Just because this falls under the genre of “psychological thriller” doesn’t mean everyone has to be a psychologist. Then they are usually really awful psychologists, like in this story. What kind of psychologist can’t even tell that her own husband is gay? Or that the man she is cheating on her husband with is a mass murderer? And, of course, in these stories the psychologists are mostly basket cases themselves.
A rule that I remember from high school journalism class is to avoid clichés when writing. This is like a dictionary of clichés. Just a few examples:
I’m not getting any younger (not just a cliché, just awful)
If I’ve told him once I’ve told him…
What is the world coming to? (unless said highly ironically, ugh)
Nothing to write home about
She has a certain je ne sais quoi. (c'est un énorme tas de merde.)
What the hell did it mean? Think, damn it
And then there are various mentions of the protagonist suffering a “mid-life crisis” which is a huge cliché in itself. Is that a scientific concept? No, it isn’t; it’s just a really tired idea.
OK, the dude is a graduate student with teaching assistant duties, some other student’s boyfriend, a mass murderer, does volunteer work at a soup kitchen, and he also has time to have a woman locked up in his dungeon? Busy guy.
Phony credit card to rent the vehicle. Where do you get one of those?
Couldn’t make out the plate number.” Only when it moves the story where you want it to go, kinda like “I don’t have any phone reception” just when someone needs it.
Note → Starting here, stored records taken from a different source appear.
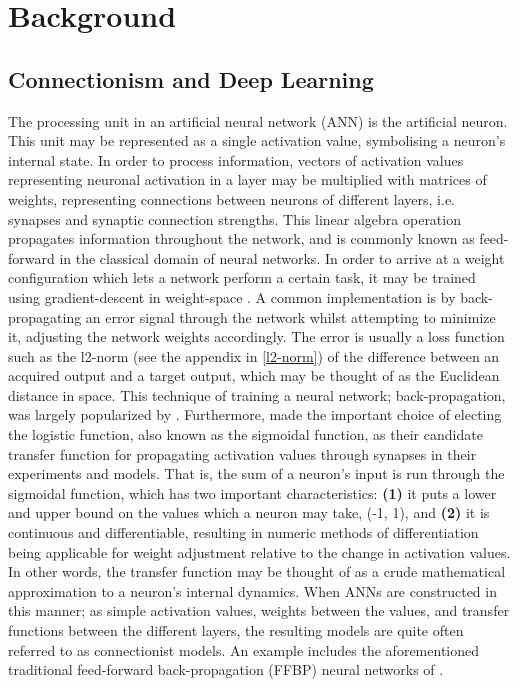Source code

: 
\chapter{Background}\label{chpt:background}

\section{Connectionism and Deep Learning}
The processing unit in an artificial neural network (ANN) is the artificial neuron. This unit may be represented as a single activation value, symbolising a neuron's internal state. In order to process information, vectors of activation values representing neuronal activation in a layer may be multiplied with matrices of weights, representing connections between neurons of different layers, i.e. synapses and synaptic connection strengths. This linear algebra operation propagates information throughout the network, and is commonly known as feed-forward in the classical domain of neural networks. In order to arrive at a weight configuration which lets a network perform a certain task, it may be trained using gradient-descent in weight-space \citep{Hinton1989}. A common implementation is by  back-propagating an error signal through the network whilst attempting to minimize it, adjusting the network weights accordingly. The error is usually a loss function such as the l2-norm (see the appendix in \ref{l2-norm}) of the difference between an acquired output and a target output, which may be thought of as the Euclidean distance in space. This technique of training a neural network; back-propagation, was largely popularized by \cite{Rumelhart1986}. Furthermore, \cite{Rumelhart1986} made the important choice of electing the logistic function, also known as the sigmoidal function, as their candidate transfer function for propagating activation values through synapses in their experiments and models. That is, the sum of a neuron's input is run through the sigmoidal function, which has two important characteristics: \textbf{(1)} it puts a lower and upper bound on the values which a neuron may take, (-1, 1), and \textbf{(2)} it is continuous and differentiable, resulting in numeric methods of differentiation being applicable for weight adjustment relative to the change in activation values. In other words, the transfer function may be thought of as a crude mathematical approximation to a neuron's internal dynamics.
When ANNs are constructed in this manner; as simple activation values, weights between the values, and transfer functions between the different layers, the resulting models are quite often referred to as connectionist models. An example includes the aforementioned traditional feed-forward back-propagation (FFBP) neural networks of \citep{Rumelhart1986}.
It seems like a dungeon would be pretty expensive, like a lot more than a normal apartment. In Seattle? Forget about it. Maybe he splits the rent with other cash-strapped serial killers?
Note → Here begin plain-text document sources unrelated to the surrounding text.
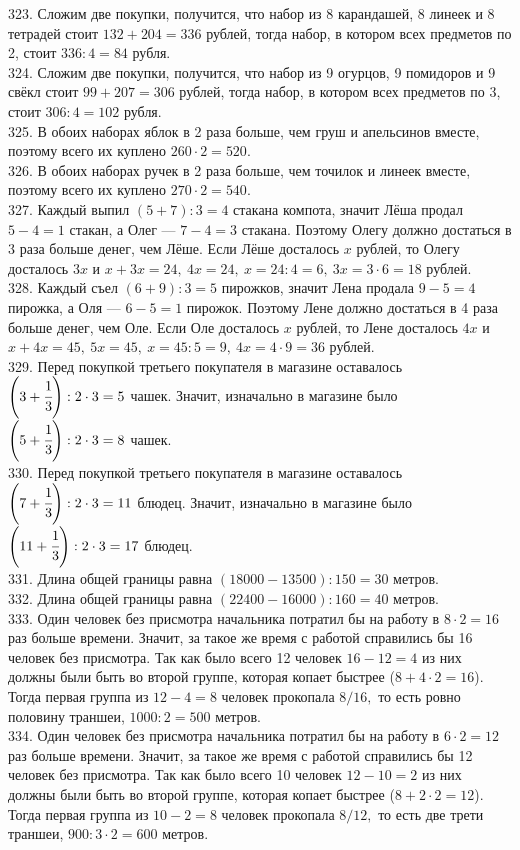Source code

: 323. Сложим две покупки, получится, что набор из 8 карандашей, 8 линеек и 8 тетрадей стоит $132+204=336$ рублей, тогда набор, в котором всех предметов по 2, стоит $336:4=84$ рубля.\\
324. Сложим две покупки, получится, что набор из 9 огурцов, 9 помидоров и 9 свёкл стоит $99+207=306$ рублей, тогда набор, в котором всех предметов по 3, стоит $306:4=102$ рубля.\\
325. В обоих наборах яблок в 2 раза больше, чем груш и апельсинов вместе, поэтому всего их куплено $260\cdot2=520.$\\
326. В обоих наборах ручек в 2 раза больше, чем точилок и линеек вместе, поэтому всего их куплено $270\cdot2=540.$\\
327. Каждый выпил $(5+7):3=4$ стакана компота, значит Лёша продал $5-4=1$ стакан, а Олег --- $7-4=3$ стакана. Поэтому Олегу должно достаться в 3 раза больше денег, чем Лёше. Если Лёше досталось $x$ рублей, то Олегу досталось $3x$ и $x+3x=24,\ 4x=24,\ x=24:4=6,\ 3x=3\cdot6=18$ рублей.\\
328. Каждый съел $(6+9):3=5$ пирожков, значит Лена продала $9-5=4$ пирожка, а Оля --- $6-5=1$ пирожок. Поэтому Лене должно достаться в 4 раза больше денег, чем Оле. Если Оле досталось $x$ рублей, то Лене досталось $4x$ и $x+4x=45,\ 5x=45,\ x=45:5=9,\ 4x=4\cdot9=36$ рублей.\\
329. Перед покупкой третьего покупателя в магазине оставалось $\left(3+\cfrac{1}{3}\right):2\cdot3=5$ чашек. Значит, изначально в магазине было $\left(5+\cfrac{1}{3}\right):2\cdot3=8$ чашек.\\
330. Перед покупкой третьего покупателя в магазине оставалось $\left(7+\cfrac{1}{3}\right):2\cdot3=11$ блюдец. Значит, изначально в магазине было $\left(11+\cfrac{1}{3}\right):2\cdot3=17$ блюдец.\\
331. Длина общей границы равна $(18000-13500):150=30$ метров.\\
332. Длина общей границы равна $(22400-16000):160=40$ метров.\\
333. Один человек без присмотра начальника потратил бы на работу в $8\cdot2=16$ раз больше времени. Значит, за такое же время с работой справились бы 16 человек без присмотра. Так как было всего 12 человек $16-12=4$ из них должны были быть во второй группе, которая копает быстрее ($8+4\cdot2=16$). Тогда первая группа из $12-4=8$ человек прокопала $8/16,$ то есть ровно половину траншеи, $1000:2=500$ метров.\\
334. Один человек без присмотра начальника потратил бы на работу в $6\cdot2=12$ раз больше времени. Значит, за такое же время с работой справились бы 12 человек без присмотра. Так как было всего 10 человек $12-10=2$ из них должны были быть во второй группе, которая копает быстрее ($8+2\cdot2=12$). Тогда первая группа из $10-2=8$ человек прокопала $8/12,$ то есть две трети траншеи, $900:3\cdot2=600$ метров.\\
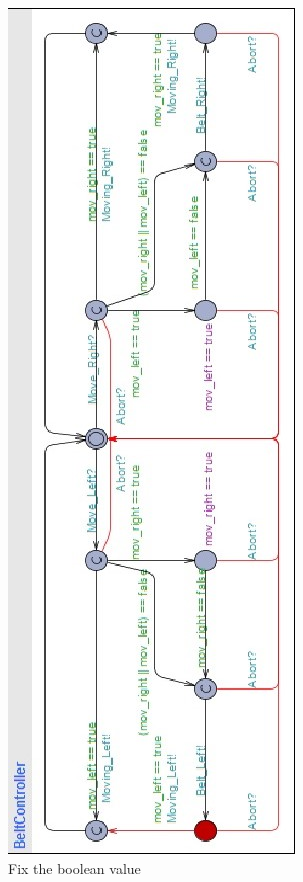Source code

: \documentclass[a4paper,oneside,11pt]{report}
\begin{document}
\begin{figure}
\centering
\includegraphics[height=0.75\textheight]{images/BCTL3.jpg}
\caption{Fix the boolean value}
\label{fig:bctl3}
\end{figure}
\end{document}
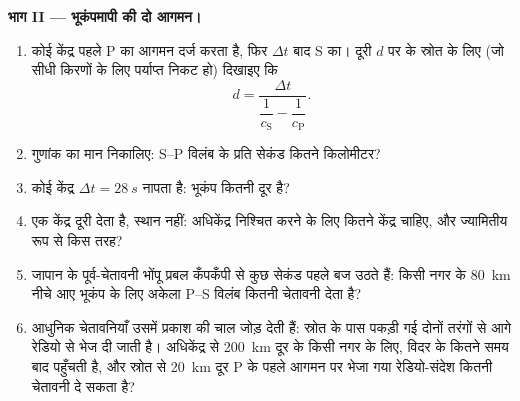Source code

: \begin{problem}[{सप्ताहांत समस्या --- भूकंपों ने द्रव क्रोड कैसे
उजागर किया}]
\medskip\noindent\textbf{भाग II --- भूकंपमापी की दो आगमन।}
\begin{enumerate}[resume]
  \item कोई केंद्र पहले P का आगमन दर्ज करता है, फिर $\Delta t$ बाद
        S का। दूरी $d$ पर के स्रोत के लिए (जो सीधी किरणों के लिए
        पर्याप्त निकट हो) दिखाइए कि
        \[
        d = \frac{\Delta t}{\dfrac{1}{c_{\text{S}}} -
        \dfrac{1}{c_{\text{P}}}} .
        \]
  \item गुणांक का मान निकालिए: S--P विलंब के प्रति सेकंड कितने
        किलोमीटर?
  \item कोई केंद्र $\Delta t = \qty{28}{s}$ नापता है: भूकंप कितनी दूर
        है?
  \item एक केंद्र दूरी देता है, स्थान नहीं: अधिकेंद्र निश्चित करने के
        लिए कितने केंद्र चाहिए, और ज्यामितीय रूप से किस तरह?
  \item जापान के पूर्व-चेतावनी भोंपू प्रबल कँपकँपी से कुछ सेकंड पहले
        बज उठते हैं: किसी नगर के \qty{80}{km} नीचे आए भूकंप के लिए
        अकेला P--S विलंब कितनी चेतावनी देता है?
  \item आधुनिक चेतावनियाँ उसमें प्रकाश की चाल जोड़ देती हैं: स्रोत के
        पास पकड़ी गई  दोनों तरंगों से आगे रेडियो से भेज दी जाती
        है। अधिकेंद्र से \qty{200}{km} दूर के किसी नगर के लिए, विदर के
        कितने समय बाद  पहुँचती है, और स्रोत से \qty{20}{km} दूर
        P के पहले आगमन पर भेजा गया रेडियो-संदेश कितनी चेतावनी दे सकता
        है?
\end{enumerate}


\end{problem}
And why does he even keep her in his dungeon? He says he wants to kill her. Then kill her already. This makes little sense. The longer she is there, the more chance he has of being caught. And he is going to clean her diapers? Even for a serial killer used to hacking bodies into pieces, this seems like a lousy job (I was going to call it a “shit job” but stopped myself, thank goodness).
Can you imagine discussing sex addiction in a church? Christ,” Morris said, and Jerry smiled at the pun.
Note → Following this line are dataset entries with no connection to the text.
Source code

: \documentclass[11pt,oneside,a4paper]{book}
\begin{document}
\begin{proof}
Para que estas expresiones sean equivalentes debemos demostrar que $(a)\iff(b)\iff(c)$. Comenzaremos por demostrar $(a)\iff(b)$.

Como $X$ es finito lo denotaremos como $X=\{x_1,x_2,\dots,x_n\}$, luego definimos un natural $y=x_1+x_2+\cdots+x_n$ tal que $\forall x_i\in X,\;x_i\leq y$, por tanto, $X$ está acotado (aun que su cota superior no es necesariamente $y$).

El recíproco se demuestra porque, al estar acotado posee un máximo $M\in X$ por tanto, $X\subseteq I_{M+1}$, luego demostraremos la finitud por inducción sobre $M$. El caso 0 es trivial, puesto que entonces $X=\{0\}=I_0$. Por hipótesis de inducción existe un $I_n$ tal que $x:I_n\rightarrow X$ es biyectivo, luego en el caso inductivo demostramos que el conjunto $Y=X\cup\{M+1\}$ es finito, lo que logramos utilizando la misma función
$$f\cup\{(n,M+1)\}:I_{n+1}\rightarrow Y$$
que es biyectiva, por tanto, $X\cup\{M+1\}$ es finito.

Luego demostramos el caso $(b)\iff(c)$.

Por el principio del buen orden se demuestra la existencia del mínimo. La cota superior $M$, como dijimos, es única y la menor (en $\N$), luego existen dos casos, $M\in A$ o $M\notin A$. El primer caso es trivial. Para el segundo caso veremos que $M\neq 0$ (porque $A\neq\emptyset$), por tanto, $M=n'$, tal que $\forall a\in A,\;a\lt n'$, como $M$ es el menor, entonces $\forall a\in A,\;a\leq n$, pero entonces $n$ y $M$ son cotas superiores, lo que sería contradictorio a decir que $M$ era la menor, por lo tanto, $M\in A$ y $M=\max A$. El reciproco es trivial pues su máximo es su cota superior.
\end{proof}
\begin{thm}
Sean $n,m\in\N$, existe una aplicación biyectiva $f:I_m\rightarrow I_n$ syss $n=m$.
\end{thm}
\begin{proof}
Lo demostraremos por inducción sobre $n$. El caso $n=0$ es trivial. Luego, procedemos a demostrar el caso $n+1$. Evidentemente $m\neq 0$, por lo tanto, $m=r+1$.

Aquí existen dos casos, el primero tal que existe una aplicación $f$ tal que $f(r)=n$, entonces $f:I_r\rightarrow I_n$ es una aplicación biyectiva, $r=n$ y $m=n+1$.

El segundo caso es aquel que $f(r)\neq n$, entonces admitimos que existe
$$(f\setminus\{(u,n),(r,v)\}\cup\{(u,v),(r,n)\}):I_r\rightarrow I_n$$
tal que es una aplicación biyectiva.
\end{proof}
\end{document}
Christ isn’t a pun in this sentence.
The whole sex addict angle was stupid, but I guess it sells books to frustrated women who have never had an orgasm. And what does a sex addicts anonymous meeting look like? A room full of gross pervos waiting for a woman to show up?
Sheila chooses to be celibate with her fiancé? He’s like the one guy she’s supposed to screw. When Sheila finally decides to give Morris a pity fuck or whatever, he can’t get it up because she’s too good in bed. Huh?
The story can never decide if Ethan is a maniac or a heart-broken romantic, a young man hopelessly in love who just happens to have a freezer of body parts in his dungeon.
The private investigator hears Abby say that the swimmer girl had her throat cut, which evidently hadn’t been revealed to the press and this was why he was on to her. It was common knowledge that she was stabbed 40 times as this is mentioned just a few pages more in the narrative. You could assume that one of those 40 blows slit her throat. Small point, but I still thought it was stupid. She could have thought up something more intimate about the case that the public didn’t know.
Why in the hell did Abby even talk to the cops about Ethan and basically rat him out? And why didn’t the police go immediately to the house? Then she cuts that investigator’s throat in the police station break room?
Why she had tried to kill him was anybody’s guess.
Sorry, that’s one of the dumbest lines a narrator could ever say.